[Collected data]
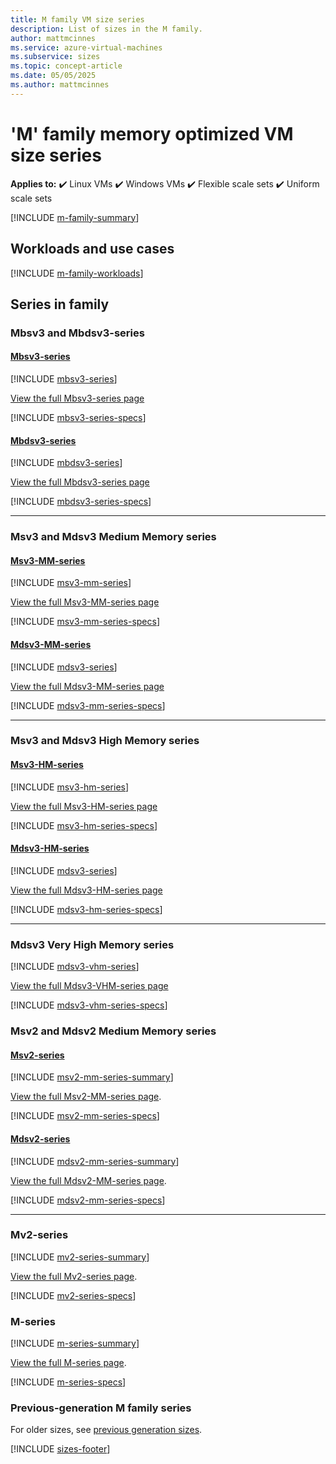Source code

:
```yaml
---
title: M family VM size series
description: List of sizes in the M family.
author: mattmcinnes
ms.service: azure-virtual-machines
ms.subservice: sizes
ms.topic: concept-article
ms.date: 05/05/2025
ms.author: mattmcinnes
---
```


# 'M' family memory optimized VM size series

**Applies to:** :heavy_check_mark: Linux VMs :heavy_check_mark: Windows VMs :heavy_check_mark: Flexible scale sets :heavy_check_mark: Uniform scale sets

[!INCLUDE [m-family-summary](./includes/m-family-summary.md)]

## Workloads and use cases

[!INCLUDE [m-family-workloads](./includes/m-family-workloads.md)]

## Series in family

### Mbsv3 and Mbdsv3-series
#### [Mbsv3-series](#tab/mbsv3)
[!INCLUDE [mbsv3-series](./includes/mbsv3-series-summary.md)]

[View the full Mbsv3-series page](./mbsv3-series.md)

[!INCLUDE [mbsv3-series-specs](./includes/mbsv3-series-specs.md)]

#### [Mbdsv3-series](#tab/mbdsv3)
[!INCLUDE [mbdsv3-series](./includes/mbdsv3-series-summary.md)]

[View the full Mbdsv3-series page](./mbdsv3-series.md)

[!INCLUDE [mbdsv3-series-specs](./includes/mbdsv3-series-specs.md)]

---

### Msv3 and Mdsv3 Medium Memory series
#### [Msv3-MM-series](#tab/msv3mm)
[!INCLUDE [msv3-mm-series](./includes/msv3-mm-series-summary.md)]

[View the full Msv3-MM-series page](./msv3-mm-series.md)

[!INCLUDE [msv3-mm-series-specs](./includes/msv3-mm-series-specs.md)]

#### [Mdsv3-MM-series](#tab/mdsv3mm)
[!INCLUDE [mdsv3-series](./includes/mdsv3-mm-series-summary.md)]

[View the full Mdsv3-MM-series page](./mdsv3-mm-series.md)

[!INCLUDE [mdsv3-mm-series-specs](./includes/mdsv3-mm-series-specs.md)]

---

### Msv3 and Mdsv3 High Memory series
#### [Msv3-HM-series](#tab/msv3hm)
[!INCLUDE [msv3-hm-series](./includes/msv3-hm-series-summary.md)]

[View the full Msv3-HM-series page](./msv3-hm-series.md)

[!INCLUDE [msv3-hm-series-specs](./includes/msv3-hm-series-specs.md)]

#### [Mdsv3-HM-series](#tab/mdsv3hm)
[!INCLUDE [mdsv3-series](./includes/mdsv3-hm-series-summary.md)]

[View the full Mdsv3-HM-series page](./mdsv3-hm-series.md)

[!INCLUDE [mdsv3-hm-series-specs](./includes/mdsv3-hm-series-specs.md)]

---

### Mdsv3 Very High Memory series
[!INCLUDE [mdsv3-vhm-series](./includes/mdsv3-vhm-series-summary.md)]

[View the full Mdsv3-VHM-series page](./mdsv3-vhm-series.md)

[!INCLUDE [mdsv3-vhm-series-specs](./includes/mdsv3-vhm-series-specs.md)]


### Msv2 and Mdsv2 Medium Memory series
#### [Msv2-series](#tab/msv2mm)
[!INCLUDE [msv2-mm-series-summary](./includes/msv2-mm-series-summary.md)]

[View the full Msv2-MM-series page](./msv2-mm-series.md).

[!INCLUDE [msv2-mm-series-specs](./includes/msv2-mm-series-specs.md)]


#### [Mdsv2-series](#tab/mdsv2mm)
[!INCLUDE [mdsv2-mm-series-summary](./includes/mdsv2-mm-series-summary.md)]

[View the full Mdsv2-MM-series page](./mdsv2-mm-series.md).

[!INCLUDE [mdsv2-mm-series-specs](./includes/mdsv2-mm-series-specs.md)]

---

### Mv2-series
[!INCLUDE [mv2-series-summary](./includes/mv2-series-summary.md)]

[View the full Mv2-series page](./mv2-series.md).

[!INCLUDE [mv2-series-specs](./includes/mv2-series-specs.md)]


### M-series
[!INCLUDE [m-series-summary](./includes/m-series-summary.md)]

[View the full M-series page](../../m-series.md).

[!INCLUDE [m-series-specs](./includes/m-series-specs.md)]


### Previous-generation M family series
For older sizes, see [previous generation sizes](../previous-gen-sizes-list.md#memory-optimized-previous-gen-sizes).

[!INCLUDE [sizes-footer](../includes/sizes-footer.md)]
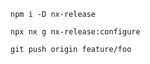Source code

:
 ```
npm i -D nx-release
```

```
npx nx g nx-release:configure
```

```
git push origin feature/foo
```
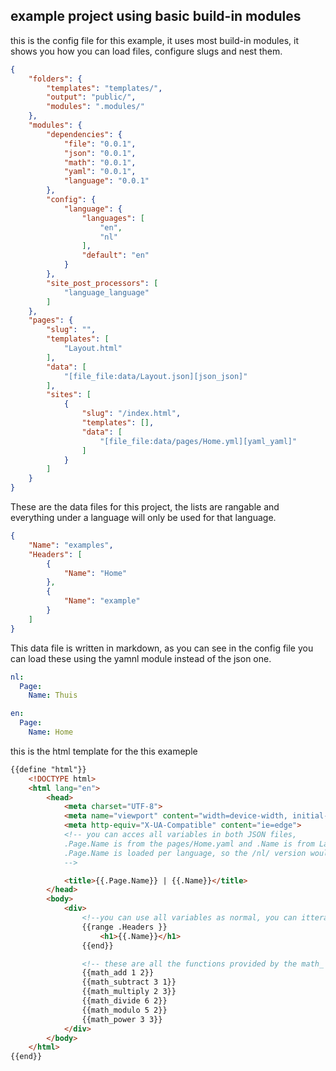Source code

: 
## example project using basic build-in modules

this is the config file for this example, it uses most build-in modules, it shows you how you can load files, configure slugs and nest them.

```json
{
    "folders": {
        "templates": "templates/",
        "output": "public/",
        "modules": ".modules/"
    },
    "modules": {
        "dependencies": {
            "file": "0.0.1",
            "json": "0.0.1",
            "math": "0.0.1",
            "yaml": "0.0.1",
            "language": "0.0.1"
        },
        "config": {
            "language": {
                "languages": [
                    "en",
                    "nl"
                ],
                "default": "en"
            }
        },
        "site_post_processors": [
            "language_language"
        ]
    },
    "pages": {
        "slug": "",
        "templates": [
            "Layout.html"
        ],
        "data": [
            "[file_file:data/Layout.json][json_json]"
        ],
        "sites": [
            {
                "slug": "/index.html",
                "templates": [],
                "data": [
                    "[file_file:data/pages/Home.yml][yaml_yaml]"
                ]
            }
        ]
    }
}
```

These are the data files for this project, the lists are rangable and everything under a language will only be used for that language.
```json
{
    "Name": "examples",
    "Headers": [
        {
            "Name": "Home"
        },
        {
            "Name": "example"
        }
    ]
}
```
This data file is written in markdown, as you can see in the config file you can load these using the yamnl module instead of the json one.
```yaml
nl: 
  Page: 
    Name: Thuis

en:
  Page: 
    Name: Home
```

this is the html template for the this exameple

```html
{{define "html"}}
    <!DOCTYPE html>
    <html lang="en">
        <head>
            <meta charset="UTF-8">
            <meta name="viewport" content="width=device-width, initial-scale=1.0">
            <meta http-equiv="X-UA-Compatible" content="ie=edge">
            <!-- you can acces all variables in both JSON files,
            .Page.Name is from the pages/Home.yaml and .Name is from Layout.json
            .Page.Name is loaded per language, so the /nl/ version would use Thuis  
            -->

            <title>{{.Page.Name}} | {{.Name}}</title>
        </head>
        <body>
            <div>
                <!--you can use all variables as normal, you can itterateover them etc-->
                {{range .Headers }}
                    <h1>{{.Name}}</h1>
                {{end}}

                <!-- these are all the functions provided by the math_ -->
                {{math_add 1 2}} 
                {{math_subtract 3 1}}
                {{math_multiply 2 3}}
                {{math_divide 6 2}}
                {{math_modulo 5 2}}
                {{math_power 3 3}}
            </div>
        </body>
    </html>
{{end}}
```

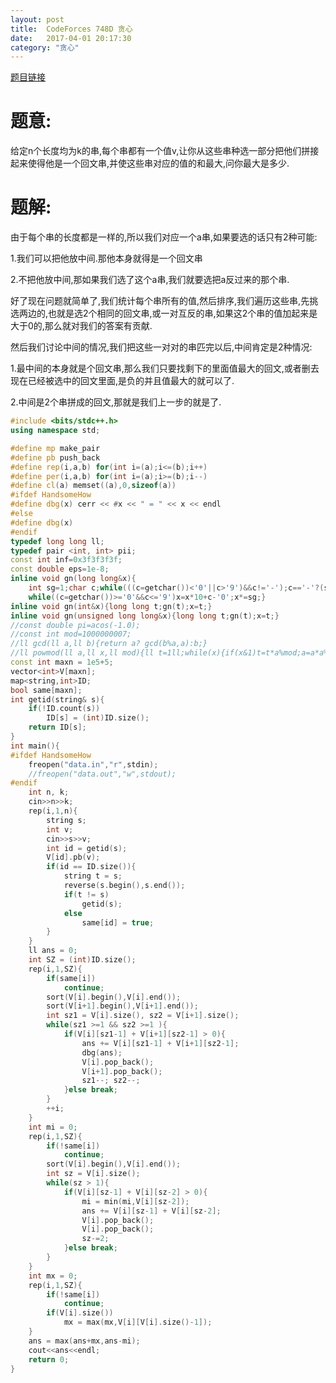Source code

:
 ```yaml
---
layout: post
title:  CodeForces 748D 贪心
date:   2017-04-01 20:17:30
category: "贪心"
---
```


[题目链接](http://codeforces.com/contest/748/problem/D)

# 题意:

给定n个长度均为k的串,每个串都有一个值v,让你从这些串种选一部分把他们拼接起来使得他是一个回文串,并使这些串对应的值的和最大,问你最大是多少.

# 题解:

由于每个串的长度都是一样的,所以我们对应一个a串,如果要选的话只有2种可能:

1.我们可以把他放中间.那他本身就得是一个回文串

2.不把他放中间,那如果我们选了这个a串,我们就要选把a反过来的那个串.

好了现在问题就简单了,我们统计每个串所有的值,然后排序,我们遍历这些串,先挑选两边的,也就是选2个相同的回文串,或一对互反的串,如果这2个串的值加起来是大于0的,那么就对我们的答案有贡献.

然后我们讨论中间的情况,我们把这些一对对的串匹完以后,中间肯定是2种情况:

1.最中间的本身就是个回文串,那么我们只要找剩下的里面值最大的回文,或者删去现在已经被选中的回文里面,是负的并且值最大的就可以了.

2.中间是2个串拼成的回文,那就是我们上一步的就是了.

```c++
#include <bits/stdc++.h>
using namespace std;

#define mp make_pair
#define pb push_back
#define rep(i,a,b) for(int i=(a);i<=(b);i++)
#define per(i,a,b) for(int i=(a);i>=(b);i--)
#define cl(a) memset((a),0,sizeof(a))
#ifdef HandsomeHow
#define dbg(x) cerr << #x << " = " << x << endl
#else
#define dbg(x)
#endif
typedef long long ll;
typedef pair <int, int> pii;
const int inf=0x3f3f3f3f;
const double eps=1e-8;
inline void gn(long long&x){
    int sg=1;char c;while(((c=getchar())<'0'||c>'9')&&c!='-');c=='-'?(sg=-1,x=0):(x=c-'0');
    while((c=getchar())>='0'&&c<='9')x=x*10+c-'0';x*=sg;}
inline void gn(int&x){long long t;gn(t);x=t;}
inline void gn(unsigned long long&x){long long t;gn(t);x=t;}
//const double pi=acos(-1.0);
//const int mod=1000000007;
//ll gcd(ll a,ll b){return a? gcd(b%a,a):b;}
//ll powmod(ll a,ll x,ll mod){ll t=1ll;while(x){if(x&1)t=t*a%mod;a=a*a%mod;x>>=1;}return t;}
const int maxn = 1e5+5;
vector<int>V[maxn];
map<string,int>ID;
bool same[maxn];
int getid(string& s){
	if(!ID.count(s))
		ID[s] = (int)ID.size();
	return ID[s];
}
int main(){
#ifdef HandsomeHow
	freopen("data.in","r",stdin);
	//freopen("data.out","w",stdout);
#endif
	int n, k;
	cin>>n>>k;
	rep(i,1,n){
		string s;
		int v;
		cin>>s>>v;
		int id = getid(s);
		V[id].pb(v);
		if(id == ID.size()){
			string t = s;
			reverse(s.begin(),s.end());
			if(t != s)
				getid(s);
			else
				same[id] = true;
		}
	}
	ll ans = 0;
	int SZ = (int)ID.size();
	rep(i,1,SZ){
		if(same[i])
			continue;
		sort(V[i].begin(),V[i].end());
		sort(V[i+1].begin(),V[i+1].end());
		int sz1 = V[i].size(), sz2 = V[i+1].size();
		while(sz1 >=1 && sz2 >=1 ){
			if(V[i][sz1-1] + V[i+1][sz2-1] > 0){
				ans += V[i][sz1-1] + V[i+1][sz2-1];
				dbg(ans);
				V[i].pop_back();
				V[i+1].pop_back();
				sz1--; sz2--;
			}else break;
		}
		++i;
	}
	int mi = 0;
	rep(i,1,SZ){
		if(!same[i])
			continue;
		sort(V[i].begin(),V[i].end());
		int sz = V[i].size();
		while(sz > 1){
			if(V[i][sz-1] + V[i][sz-2] > 0){
				mi = min(mi,V[i][sz-2]);
				ans += V[i][sz-1] + V[i][sz-2];
				V[i].pop_back();
				V[i].pop_back();
				sz-=2;
			}else break;
		}
	}
	int mx = 0;
	rep(i,1,SZ){
		if(!same[i])
			continue;
		if(V[i].size())
			mx = max(mx,V[i][V[i].size()-1]);
	}
	ans = max(ans+mx,ans-mi);
	cout<<ans<<endl;
	return 0;
}
```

What the task asks
For this task, write out exactly the lines of the entries above, starting at the line with "[!INCLUDE [mdsv3-series](./includes/mdsv3-mm-series-summary.md)]" and ending at the line with "[View the full Msv3-HM-series", both included, and no others.

Result of this task
[!INCLUDE [mdsv3-series](./includes/mdsv3-mm-series-summary.md)]

[View the full Mdsv3-MM-series page](./mdsv3-mm-series.md)

[!INCLUDE [mdsv3-mm-series-specs](./includes/mdsv3-mm-series-specs.md)]

---

### Msv3 and Mdsv3 High Memory series
#### [Msv3-HM-series](#tab/msv3hm)
[!INCLUDE [msv3-hm-series](./includes/msv3-hm-series-summary.md)]

[View the full Msv3-HM-series page](./msv3-hm-series.md)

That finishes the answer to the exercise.